[Material to process]
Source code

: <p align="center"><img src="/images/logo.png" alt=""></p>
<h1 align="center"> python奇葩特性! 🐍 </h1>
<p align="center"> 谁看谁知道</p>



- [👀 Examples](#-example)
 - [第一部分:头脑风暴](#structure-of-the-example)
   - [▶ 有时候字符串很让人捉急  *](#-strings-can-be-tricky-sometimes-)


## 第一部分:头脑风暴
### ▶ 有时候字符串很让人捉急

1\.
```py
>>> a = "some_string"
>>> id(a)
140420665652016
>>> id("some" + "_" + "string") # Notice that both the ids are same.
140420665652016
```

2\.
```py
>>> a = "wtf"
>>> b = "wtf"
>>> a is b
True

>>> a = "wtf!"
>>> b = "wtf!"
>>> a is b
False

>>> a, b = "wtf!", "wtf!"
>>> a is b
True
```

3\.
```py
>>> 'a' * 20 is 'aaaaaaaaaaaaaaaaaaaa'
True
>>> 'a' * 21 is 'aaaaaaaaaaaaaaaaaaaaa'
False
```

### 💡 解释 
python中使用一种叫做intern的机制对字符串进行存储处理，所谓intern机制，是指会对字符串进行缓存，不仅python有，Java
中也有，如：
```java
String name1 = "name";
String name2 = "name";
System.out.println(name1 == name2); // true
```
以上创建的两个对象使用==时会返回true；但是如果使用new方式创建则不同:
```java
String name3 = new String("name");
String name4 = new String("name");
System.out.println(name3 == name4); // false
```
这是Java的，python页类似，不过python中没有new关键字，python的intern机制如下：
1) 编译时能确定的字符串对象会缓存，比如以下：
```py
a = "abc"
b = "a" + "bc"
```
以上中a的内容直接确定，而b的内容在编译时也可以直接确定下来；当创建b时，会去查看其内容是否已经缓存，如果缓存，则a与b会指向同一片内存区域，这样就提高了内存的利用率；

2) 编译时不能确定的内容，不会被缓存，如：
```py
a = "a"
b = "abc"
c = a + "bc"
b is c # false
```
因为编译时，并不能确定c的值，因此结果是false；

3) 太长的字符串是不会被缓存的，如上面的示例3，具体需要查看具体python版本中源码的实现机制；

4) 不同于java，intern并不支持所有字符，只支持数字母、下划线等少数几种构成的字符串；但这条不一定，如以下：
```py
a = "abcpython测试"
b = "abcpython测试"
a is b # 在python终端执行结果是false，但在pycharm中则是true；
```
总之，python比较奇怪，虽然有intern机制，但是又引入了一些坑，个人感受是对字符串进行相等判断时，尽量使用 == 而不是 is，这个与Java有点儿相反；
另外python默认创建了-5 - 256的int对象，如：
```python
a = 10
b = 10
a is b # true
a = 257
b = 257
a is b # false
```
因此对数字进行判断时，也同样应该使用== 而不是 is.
[/Material to process]
## Exercise details
Beginning at the line that holds "另外python默认创建了-5 - 256的int对象，如：", copy every line through the end of the entries exactly as given, and only those lines.

## Finished task
另外python默认创建了-5 - 256的int对象，如：
```python
a = 10
b = 10
a is b # true
a = 257
b = 257
a is b # false
```
因此对数字进行判断时，也同样应该使用== 而不是 is.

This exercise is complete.